In the records that follow, find each line with the word "ipynb" and copy it.

━━━━━━━━━━━━━━━━━━━━━━━━━━━━━━

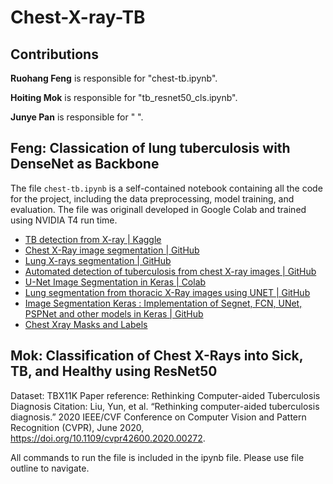 # Chest-X-ray-TB

## Contributions

**Ruohang Feng** is responsible for "chest-tb.ipynb".

**Hoiting Mok** is responsible for "tb_resnet50_cls.ipynb".

**Junye Pan** is responsible for " ".

## Feng: Classication of lung tuberculosis with DenseNet as Backbone

The file `chest-tb.ipynb` is a self-contained notebook containing all the code for the project, including the data preprocessing, model training, and evaluation. The file was originall developed in Google Colab and trained using NVIDIA T4 run time.

- [TB detection from X-ray | Kaggle](https://www.kaggle.com/code/anandsubbu007/tb-detection-from-x-ray)
- [Chest X-Ray image segmentation | GitHub](https://github.com/mo26-web/Chest-X-Ray-Image_Segmentation_ResUNet)
- [Lung X-rays segmentation | GitHub](https://github.com/mdai/ml-lessons/blob/master/lesson2-lung-xrays-segmentation.ipynb)
- [Automated detection of tuberculosis from chest X-ray images | GitHub](https://github.com/Gambitier/Automated-Detection-of-tuberculosis-from-chest-X-ray-images/blob/master/DenseNet121.ipynb)
- [U-Net Image Segmentation in Keras | Colab](https://colab.research.google.com/github/margaretmz/image-segmentation/blob/main/unet_pet_segmentation.ipynb)
- [Lung segmentation from thoracic X-Ray images using UNET | GitHub](https://github.com/georgiosouzounis/lung-seg-xray-unet)
- [Image Segmentation Keras : Implementation of Segnet, FCN, UNet, PSPNet and other models in Keras | GitHub](https://github.com/divamgupta/image-segmentation-keras)
- [Chest Xray Masks and Labels](https://www.kaggle.com/datasets/nikhilpandey360/chest-xray-masks-and-labels)

## Mok: Classification of Chest X-Rays into Sick, TB, and Healthy using ResNet50

Dataset: TBX11K
Paper reference: Rethinking Computer-aided Tuberculosis Diagnosis
Citation: Liu, Yun, et al. “Rethinking computer-aided tuberculosis diagnosis.” 2020 IEEE/CVF Conference on Computer Vision and Pattern Recognition (CVPR), June 2020, https://doi.org/10.1109/cvpr42600.2020.00272. 

All commands to run the file is included in the ipynb file. Please use file outline to navigate. 
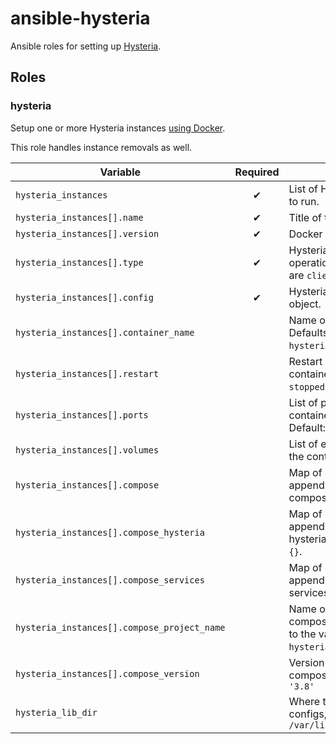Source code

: # ansible-hysteria

Ansible roles for setting up
[Hysteria](https://github.com/apernet/hysteria).

## Roles

### hysteria

Setup one or more Hysteria instances [using Docker](https://hub.docker.com/r/tobyxdd/hysteria).

This role handles instance removals as well.

| Variable                                                  | Required | Description |
|-----------------------------------------------------------|:--------:|-------------|
| `hysteria_instances`                                      | ✔        | List of Hysteria instances to run. |
| `hysteria_instances[].name`                               | ✔        | Title of the instance. |
| `hysteria_instances[].version`                            | ✔        | Docker image [tag](https://hub.docker.com/r/tobyxdd/hysteria/tags) to use. |
| `hysteria_instances[].type`                               | ✔        | Hysteria's mode of operation. Possible values are `client` and `server`. |
| `hysteria_instances[].config`                             | ✔        | Hysteria's configuration object. |
| `hysteria_instances[].container_name`                     |          | Name of the container. Defaults to the value of `hysteria_instances[].name`. |
| `hysteria_instances[].restart`                            |          | Restart policy of the container. Default: `unless-stopped`. |
| `hysteria_instances[].ports`                              |          | List of ports of the container to expose. Default: `[]`. |
| `hysteria_instances[].volumes`                            |          | List of extra volumes for the container. Default: `[]`. |
| `hysteria_instances[].compose`                            |          | Map of extra configs to append to docker compose. Default: `{}`. |
| `hysteria_instances[].compose_hysteria`                   |          | Map of extra configs to append to docker compose hysteria service. Default: `{}`. |
| `hysteria_instances[].compose_services`                   |          | Map of extra configs to append to docker compose services. Default: `{}`. |
| `hysteria_instances[].compose_project_name`               |          | Name of the docker compose project. Defaults to the value of `hysteria_instances[].name`. |
| `hysteria_instances[].compose_version`                    |          | Version of the docker compose file. Default: `'3.8'` |
| `hysteria_lib_dir`                                        |          | Where to put docker files, configs, etc. Default: `/var/lib/ansible-hysteria` |

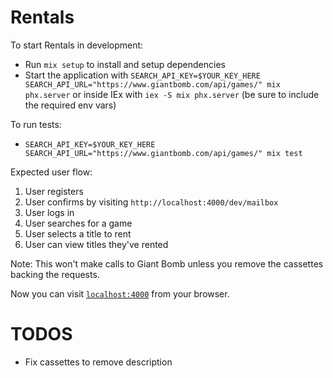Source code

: # Rentals

To start Rentals in development:

* Run `mix setup` to install and setup dependencies
* Start the application with `SEARCH_API_KEY=$YOUR_KEY_HERE SEARCH_API_URL="https://www.giantbomb.com/api/games/" mix phx.server` or inside IEx with `iex -S mix phx.server` (be sure to include the required env vars)

To run tests:

* `SEARCH_API_KEY=$YOUR_KEY_HERE SEARCH_API_URL="https://www.giantbomb.com/api/games/" mix test`

Expected user flow:

1. User registers
2. User confirms by visiting `http://localhost:4000/dev/mailbox`
3. User logs in
4. User searches for a game
5. User selects a title to rent
6. User can view titles they've rented

Note: This won't make calls to Giant Bomb unless you remove the cassettes backing the requests.

Now you can visit [`localhost:4000`](http://localhost:4000) from your browser.

# TODOS

* Fix cassettes to remove description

━━━━━━━━━━━━━━━━━━━━━━━━━━━━━━

• [TASK SOLUTION]
**Ruohang Feng** is responsible for "chest-tb.ipynb".
**Hoiting Mok** is responsible for "tb_resnet50_cls.ipynb".
The file `chest-tb.ipynb` is a self-contained notebook containing all the code for the project, including the data preprocessing, model training, and evaluation. The file was originall developed in Google Colab and trained using NVIDIA T4 run time.
- [Lung X-rays segmentation | GitHub](https://github.com/mdai/ml-lessons/blob/master/lesson2-lung-xrays-segmentation.ipynb)
- [Automated detection of tuberculosis from chest X-ray images | GitHub](https://github.com/Gambitier/Automated-Detection-of-tuberculosis-from-chest-X-ray-images/blob/master/DenseNet121.ipynb)
- [U-Net Image Segmentation in Keras | Colab](https://colab.research.google.com/github/margaretmz/image-segmentation/blob/main/unet_pet_segmentation.ipynb)
All commands to run the file is included in the ipynb file. Please use file outline to navigate. 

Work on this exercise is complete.